Une alerte au missile de croisière, qui s'est finalement révélée une fausse alarme, avait retenti sur Kiev, comme cela arrive assez fréquemment, ont indiqué les services de sécurité interrogés par le journaliste de Keystone-ATS présent sur place.

Pendant une vingtaine de minutes, Alain Berset et la délégation suisse, dans laquelle figurait notamment la directrice de la DDC Patricia Danzi, ont dû se mettre aux abris dans des sous-sols. Leur sécurité n'a jamais été menacée. Les hôtes ukrainiens sont en tout cas restés très calmes durant tout l'épisode.

Pluie de drones

Quelques heures plus tôt, peu avant l’arrivée de M. Berset, les Ukrainiens avaient déjà dû se réfugier pendant six heures dans les abris après une pluie de drones sur Kiev - une septantaine, pratiquement tous détruits par la défense antiaérienne - déclenchée par la Russie.

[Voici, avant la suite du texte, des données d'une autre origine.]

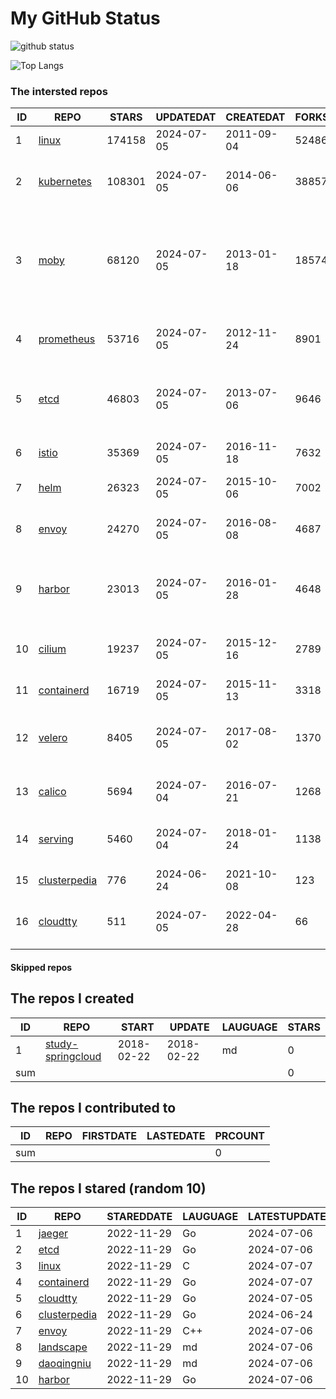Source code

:# My GitHub Status

<img src="https://github-readme-stats-1.yihong0618.vercel.app/api?username=daoqingniu&show_icons=true&&&hide_title=true&count_private=true" alt="github status" />

![Top Langs](https://github-readme-stats-1.yihong0618.vercel.app/api/top-langs/?username=daoqingniu&layout=compact)

<!--START_SECTION:github_repos-->
### The intersted repos
| ID |                              REPO                               | STARS  | UPDATEDAT  | CREATEDAT  | FORKSCOUNT |                                                DESCRIPTIONS                                                |
|----|-----------------------------------------------------------------|--------|------------|------------|------------|------------------------------------------------------------------------------------------------------------|
|  1 | [linux](https://github.com/torvalds/linux)                      | 174158 | 2024-07-05 | 2011-09-04 |      52486 | Linux kernel source tree                                                                                   |
|  2 | [kubernetes](https://github.com/kubernetes/kubernetes)          | 108301 | 2024-07-05 | 2014-06-06 |      38857 | Production-Grade Container Scheduling and Management                                                       |
|  3 | [moby](https://github.com/moby/moby)                            |  68120 | 2024-07-05 | 2013-01-18 |      18574 | The Moby Project - a collaborative project for the container ecosystem to assemble container-based systems |
|  4 | [prometheus](https://github.com/prometheus/prometheus)          |  53716 | 2024-07-05 | 2012-11-24 |       8901 | The Prometheus monitoring system and time series database.                                                 |
|  5 | [etcd](https://github.com/etcd-io/etcd)                         |  46803 | 2024-07-05 | 2013-07-06 |       9646 | Distributed reliable key-value store for the most critical data of a distributed system                    |
|  6 | [istio](https://github.com/istio/istio)                         |  35369 | 2024-07-05 | 2016-11-18 |       7632 | Connect, secure, control, and observe services.                                                            |
|  7 | [helm](https://github.com/helm/helm)                            |  26323 | 2024-07-05 | 2015-10-06 |       7002 | The Kubernetes Package Manager                                                                             |
|  8 | [envoy](https://github.com/envoyproxy/envoy)                    |  24270 | 2024-07-05 | 2016-08-08 |       4687 | Cloud-native high-performance edge/middle/service proxy                                                    |
|  9 | [harbor](https://github.com/goharbor/harbor)                    |  23013 | 2024-07-05 | 2016-01-28 |       4648 | An open source trusted cloud native registry project that stores, signs, and scans content.                |
| 10 | [cilium](https://github.com/cilium/cilium)                      |  19237 | 2024-07-05 | 2015-12-16 |       2789 | eBPF-based Networking, Security, and Observability                                                         |
| 11 | [containerd](https://github.com/containerd/containerd)          |  16719 | 2024-07-05 | 2015-11-13 |       3318 | An open and reliable container runtime                                                                     |
| 12 | [velero](https://github.com/vmware-tanzu/velero)                |   8405 | 2024-07-05 | 2017-08-02 |       1370 | Backup and migrate Kubernetes applications and their persistent volumes                                    |
| 13 | [calico](https://github.com/projectcalico/calico)               |   5694 | 2024-07-04 | 2016-07-21 |       1268 | Cloud native networking and network security                                                               |
| 14 | [serving](https://github.com/knative/serving)                   |   5460 | 2024-07-04 | 2018-01-24 |       1138 | Kubernetes-based, scale-to-zero, request-driven compute                                                    |
| 15 | [clusterpedia](https://github.com/clusterpedia-io/clusterpedia) |    776 | 2024-06-24 | 2021-10-08 |        123 | The Encyclopedia of Kubernetes clusters                                                                    |
| 16 | [cloudtty](https://github.com/cloudtty/cloudtty)                |    511 | 2024-07-05 | 2022-04-28 |         66 | A Friendly Kubernetes CloudShell (Web Terminal) !                                                          |



#### Skipped repos
<!--END_SECTION:github_repos-->

<!--START_SECTION:my_github-->
## The repos I created
| ID  |                                 REPO                                 |   START    |   UPDATE   | LAUGUAGE | STARS |
|-----|----------------------------------------------------------------------|------------|------------|----------|-------|
|   1 | [study-springcloud](https://github.com/daoqingniu/study-springcloud) | 2018-02-22 | 2018-02-22 | md       |     0 |
| sum |                                                                      |            |            |          |     0 |

## The repos I contributed to
| ID  | REPO | FIRSTDATE | LASTEDATE | PRCOUNT |
|-----|------|-----------|-----------|---------|
| sum |      |           |           |       0 |

## The repos I stared (random 10)
| ID |                              REPO                               | STAREDDATE | LAUGUAGE | LATESTUPDATE |
|----|-----------------------------------------------------------------|------------|----------|--------------|
|  1 | [jaeger](https://github.com/jaegertracing/jaeger)               | 2022-11-29 | Go       | 2024-07-06   |
|  2 | [etcd](https://github.com/etcd-io/etcd)                         | 2022-11-29 | Go       | 2024-07-06   |
|  3 | [linux](https://github.com/torvalds/linux)                      | 2022-11-29 | C        | 2024-07-07   |
|  4 | [containerd](https://github.com/containerd/containerd)          | 2022-11-29 | Go       | 2024-07-07   |
|  5 | [cloudtty](https://github.com/cloudtty/cloudtty)                | 2022-11-29 | Go       | 2024-07-05   |
|  6 | [clusterpedia](https://github.com/clusterpedia-io/clusterpedia) | 2022-11-29 | Go       | 2024-06-24   |
|  7 | [envoy](https://github.com/envoyproxy/envoy)                    | 2022-11-29 | C++      | 2024-07-06   |
|  8 | [landscape](https://github.com/cncf/landscape)                  | 2022-11-29 | md       | 2024-07-06   |
|  9 | [daoqingniu](https://github.com/daoqingniu/daoqingniu)          | 2022-11-29 | md       | 2024-07-06   |
| 10 | [harbor](https://github.com/goharbor/harbor)                    | 2022-11-29 | Go       | 2024-07-06   |

<!--END_SECTION:my_github-->
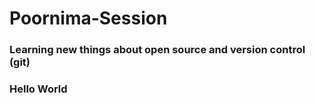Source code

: # Poornima-Session

### Learning new things about open source and version control (git)

### Hello World

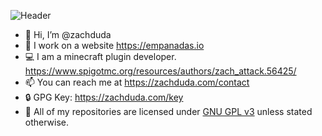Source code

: ![Header](https://zachduda.com/Content/Drive/github-header.png)
- 👋 Hi, I’m @zachduda
- 👀 I work on a website https://empanadas.io
- 💻 I am a minecraft plugin developer. https://www.spigotmc.org/resources/authors/zach_attack.56425/
- 📫 You can reach me at https://zachduda.com/contact
- 🔒 GPG Key: https://zachduda.com/key
- 🤝 All of my repositories are licensed under [GNU GPL v3](https://www.gnu.org/licenses/gpl-3.0.txt) unless stated otherwise.
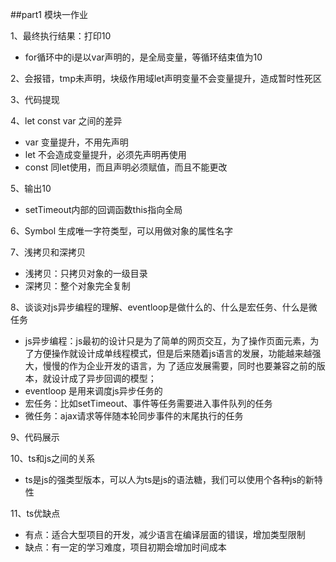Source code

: 
##part1 模块一作业

1、最终执行结果：打印10
- for循环中的i是以var声明的，是全局变量，等循环结束值为10

2、会报错，tmp未声明，块级作用域let声明变量不会变量提升，造成暂时性死区

3、代码提现

4、let const var 之间的差异
- var 变量提升，不用先声明
- let 不会造成变量提升，必须先声明再使用
- const 同let使用，而且声明必须赋值，而且不能更改

5、输出10
- setTimeout内部的回调函数this指向全局

6、Symbol 生成唯一字符类型，可以用做对象的属性名字

7、浅拷贝和深拷贝
- 浅拷贝：只拷贝对象的一级目录
- 深拷贝：整个对象完全复制

8、谈谈对js异步编程的理解、eventloop是做什么的、什么是宏任务、什么是微任务
- js异步编程：js最初的设计只是为了简单的网页交互，为了操作页面元素，为了方便操作就设计成单线程模式，但是后来随着js语言的发展，功能越来越强大，慢慢的作为企业开发的语言，为
了适应发展需要，同时也要兼容之前的版本，就设计成了异步回调的模型；
- eventloop 是用来调度js异步任务的
- 宏任务：比如setTimeout、事件等任务需要进入事件队列的任务
- 微任务：ajax请求等伴随本轮同步事件的末尾执行的任务

9、代码展示

10、ts和js之间的关系
- ts是js的强类型版本，可以人为ts是js的语法糖，我们可以使用个各种js的新特性

11、ts优缺点
- 有点：适合大型项目的开发，减少语言在编译层面的错误，增加类型限制
- 缺点：有一定的学习难度，项目初期会增加时间成本





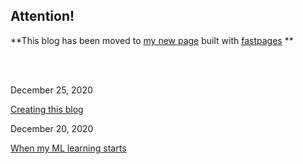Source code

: ## Attention!
**This blog has been moved to 
[my new page](https://baltricks.github.io/my-ml-learning-blog/) built with [fastpages](https://fastpages.fast.ai/) **


<br/>
<br/>


December 25, 2020

[Creating this blog](blog/2020/creating-this-blog)

December 20, 2020

[When my ML learning starts](blog/2020/when-my-ml-starts)

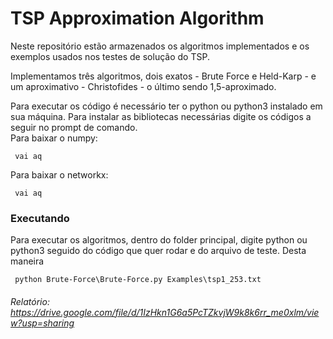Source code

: # TSP Approximation Algorithm
Neste repositório estão armazenados os algoritmos implementados e os exemplos usados nos testes de solução do TSP.  

Implementamos três algoritmos, dois exatos - Brute Force e Held-Karp - e um aproximativo - Christofides - o último sendo 1,5-aproximado.  

Para executar os código é necessário ter o python ou python3 instalado em sua máquina. Para instalar as bibliotecas necessárias digite os códigos a seguir no prompt de comando.  
Para baixar o numpy: <pre><code> vai aq </code></pre>
Para baixar o networkx: <pre><code> vai aq </code></pre>

### Executando
Para executar os algoritmos, dentro do folder principal, digite python ou python3 seguido do código que quer rodar e do arquivo de teste. Desta maneira

<pre><code> python Brute-Force\Brute-Force.py Examples\tsp1_253.txt </code></pre>

###### Relatório: https://drive.google.com/file/d/1IzHkn1G6a5PcTZkvjW9k8k6rr_me0xlm/view?usp=sharing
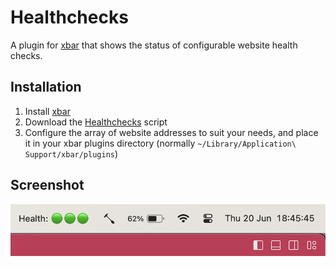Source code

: # Healthchecks

A plugin for [xbar](https://github.com/matryer/xbar) that shows the status of configurable website health checks.

## Installation

1. Install [xbar](https://github.com/matryer/xbar)
2. Download the [Healthchecks](https://raw.githubusercontent.com/mwagstaff/xbar-plugins/main/healthchecks/healthchecks.1m.sh) script
3. Configure the array of website addresses to suit your needs, and place it in your xbar plugins directory (normally `~/Library/Application\ Support/xbar/plugins`)

## Screenshot

![Healthchecks](https://raw.githubusercontent.com/mwagstaff/xbar-plugins/main/healthchecks/screenshot.png)
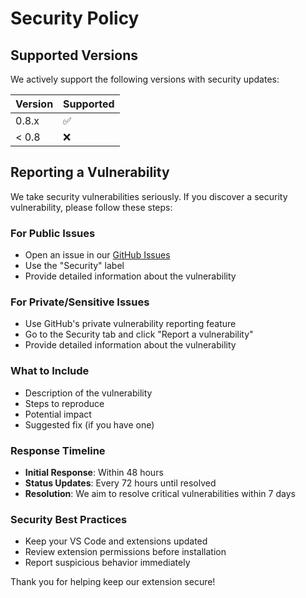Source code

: # Security Policy

## Supported Versions

We actively support the following versions with security updates:

| Version | Supported          |
| ------- | ------------------ |
| 0.8.x   | :white_check_mark: |
| < 0.8   | :x:                |

## Reporting a Vulnerability

We take security vulnerabilities seriously. If you discover a security vulnerability, please follow these steps:

### For Public Issues
- Open an issue in our [GitHub Issues](../../../issues)
- Use the "Security" label
- Provide detailed information about the vulnerability

### For Private/Sensitive Issues
- Use GitHub's private vulnerability reporting feature
- Go to the Security tab and click "Report a vulnerability"
- Provide detailed information about the vulnerability

### What to Include
- Description of the vulnerability
- Steps to reproduce
- Potential impact
- Suggested fix (if you have one)

### Response Timeline
- **Initial Response**: Within 48 hours
- **Status Updates**: Every 72 hours until resolved
- **Resolution**: We aim to resolve critical vulnerabilities within 7 days

### Security Best Practices
- Keep your VS Code and extensions updated
- Review extension permissions before installation
- Report suspicious behavior immediately

Thank you for helping keep our extension secure!
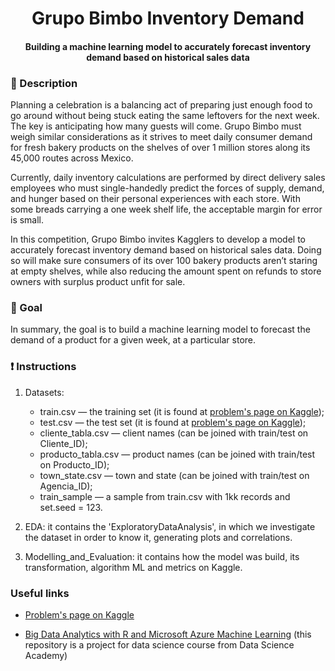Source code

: <h1 align="center">
Grupo Bimbo Inventory Demand
</h1>

<h4 align="center">
Building a machine learning model to accurately forecast inventory demand based on historical sales data
</h4>





### :bookmark_tabs: Description

Planning a celebration is a balancing act of preparing just enough food to go around without being stuck eating the same leftovers for the next week. The key is anticipating how many guests will come. Grupo Bimbo must weigh similar considerations as it strives to meet daily consumer demand for fresh bakery products on the shelves of over 1 million stores along its 45,000 routes across Mexico.

Currently, daily inventory calculations are performed by direct delivery sales employees who must single-handedly predict the forces of supply, demand, and hunger based on their personal experiences with each store. With some breads carrying a one week shelf life, the acceptable margin for error is small.

In this competition, Grupo Bimbo invites Kagglers to develop a model to accurately forecast inventory demand based on historical sales data. Doing so will make sure consumers of its over 100 bakery products aren’t staring at empty shelves, while also reducing the amount spent on refunds to store owners with surplus product unfit for sale.



### :dart: Goal
In summary, the goal is to build a machine learning model to forecast the demand of a product for a given week, at a particular store. 



### :exclamation: ​Instructions

1. Datasets: 

   - train.csv — the training set (it is found at [problem's page on Kaggle](https://www.kaggle.com/c/grupo-bimbo-inventory-demand/data));
   - test.csv — the test set (it is found at [problem's page on Kaggle](https://www.kaggle.com/c/grupo-bimbo-inventory-demand/data));
   - cliente_tabla.csv — client names (can be joined with train/test on Cliente_ID);
   - producto_tabla.csv — product names (can be joined with train/test on Producto_ID);
   - town_state.csv — town and state (can be joined with train/test on Agencia_ID);
   - train_sample — a sample from train.csv with 1kk records and set.seed = 123.
2. EDA: it contains the 'ExploratoryDataAnalysis', in which we investigate the dataset in order to know it, generating plots and correlations.
3. Modelling_and_Evaluation: it contains how the model was build, its transformation, algorithm ML and metrics on Kaggle.



### Useful links

- [Problem's page on Kaggle](https://www.kaggle.com/c/grupo-bimbo-inventory-demand/overview) 

- [Big Data Analytics with R and Microsoft Azure Machine Learning](https://www.datascienceacademy.com.br/course/analise-de-dados-com-r) (this repository is a project for data science course from Data Science Academy)

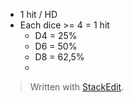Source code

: * 1 hit / HD
* Each dice >= 4 = 1 hit
  * D4 = 25%
  * D6 = 50%
  * D8 = 62,5%
  * 


> Written with [StackEdit](https://stackedit.io/).
<!--stackedit_data:
eyJoaXN0b3J5IjpbNzg2MTM5NzAyXX0=
-->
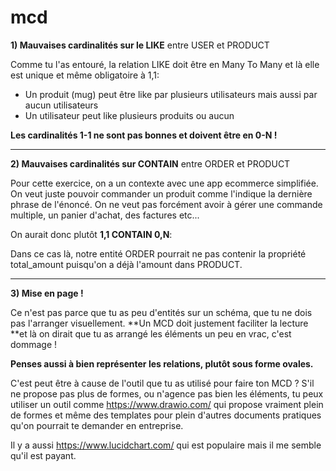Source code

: # mcd

**1) Mauvaises cardinalités sur le LIKE** entre USER et PRODUCT

Comme tu l'as entouré, la relation LIKE doit être en Many To Many et là elle est unique et même obligatoire à 1,1:

-   Un produit (mug) peut être like par plusieurs utilisateurs mais aussi par aucun utilisateurs
-   Un utilisateur peut like plusieurs produits ou aucun

**Les cardinalités 1-1 ne sont pas bonnes et doivent être en 0-N !**

* * *

**2) Mauvaises cardinalités sur CONTAIN** entre ORDER et PRODUCT

Pour cette exercice, on a un contexte avec une app ecommerce simplifiée. On veut juste pouvoir commander un produit comme l'indique la dernière phrase de l'énoncé. On ne veut pas forcément avoir à gérer une commande multiple, un panier d'achat, des factures etc...

On aurait donc plutôt **1,1 CONTAIN 0,N**:

Dans ce cas là, notre entité ORDER pourrait ne pas contenir la propriété total_amount puisqu'on a déjà l'amount dans PRODUCT.

* * *

**3) Mise en page !**

Ce n'est pas parce que tu as peu d'entités sur un schéma, que tu ne dois pas l'arranger visuellement. **Un MCD doit justement faciliter la lecture **et là on dirait que tu as arrangé les éléments un peu en vrac, c'est dommage !

**Penses aussi à bien représenter les relations, plutôt sous forme ovales.**

C'est peut être à cause de l'outil que tu as utilisé pour faire ton MCD ? S'il ne propose pas plus de formes, ou n'agence pas bien les éléments, tu peux utiliser un outil comme <https://www.drawio.com/> qui propose vraiment plein de formes et même des templates pour plein d'autres documents pratiques qu'on pourrait te demander en entreprise.

Il y a aussi <https://www.lucidchart.com/> qui est populaire mais il me semble qu'il est payant.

Après ces incidents, le conseiller fédéral, nullement perturbé, a pu poursuivre sa visite d'Etat avec un lunch de travail en compagnie du premier ministre Denys Chmyhal, qui l'a reçu après l'entretien de 45 en bilatéral entre MM. Berset et Zelensky.

Le président suisse a pu à cette occasion réitérer le soutien suisse à ce pays meurtri et condamné une nouvelle fois l'agression russe. "Celle-ci provoque le chaos dans le monde, et la Suisse n'a pas intérêt au chaos", a dit M. Berset.

Soutien total

Son message à Kiev: ne pas oublier l’Ukraine, en dépit des nombreuses crises qui secouent le monde en parallèle. Alain Berset a aussi profité de sa visite d’Etat éclair - une douzaine d’heures seulement - pour assister au 2e Sommet international sur la sécurité alimentaire, initié par Kiev. But: trouver des voies de passages, des corridors ou des "alternatives logistiques" pour permettre la poursuite des exportations de céréales ukrainiennes dans le monde.

Ces livraisons sont largement bloquées depuis que la Russie a suspendu l’été dernier sa participation à l’initiative "Céréales sur la Mer noire". Les chaînes d’approvisionnement s’en sont retrouvées perturbées à l’échelle mondiale.

Plusieurs dirigeants présents sur place samedi ou en vidéoconférence ont accusé la Russie d’orchestrer délibérément ces perturbations pour créer le désordre. La première ministre lituanienne Ingrida Simonyte a osé le parallèle avec la terrible famine du Holodomor qui a fait entre 2,6 et 7 millions de morts (les estimations divergent) en Ukraine en 1932 et 1933: le régime russe d’aujourd’hui emploierait les mêmes méthodes que celui de la Russie soviétique de l’époque, sous Joseph Staline, qui avait orchestré selon elle et selon le Parlement européen le génocide de Holodomor (version contestée par la Russie).

Alain Berset a par ailleurs annoncé l’octroi par la Suisse d’une aide de 3 millions de francs destinée au programme alimentaire, bénéficiant à l'Ukraine. Il a aussi rappelé le récent déblocage par la Suisse de 100 millions de francs supplémentaires pour aider au déminage, en particulier dans les zones agricoles.

Instants d'émotions

En début de matinée, à peine descendu de son train de nuit, le président de la Confédération était allé se recueillir dans la ville-martyre de Boutcha, théâtre d’un terrible massacre de civils par l’armée russe - version contestée par le Kremlin en dépit de nombreux documents - au printemps 2022. Son passage dans la magnifique Eglise orthodoxe du lieu et aux abords de la fosse commune où des dizaines de corps avaient été retrouvés a été empreint d’émotion. Alain Berset a déposé des fleurs et a brièvement discuté avec le procureur général Andriy Kostin.

Dans la foulée, et avant l’alerte au missile, le président helvétique a encore assisté aux cérémonies commémoratives de la famine du Holodomor, au Musée national de Kiev, en compagnie notamment de M. Zelensky et de son épouse Olena Zelenska. Il a déposé une bougie sur les lieux, avant de poursuivre sa visite qui s’est finalement apparentée autant à un sprint qu’à un marathon avec obstacles.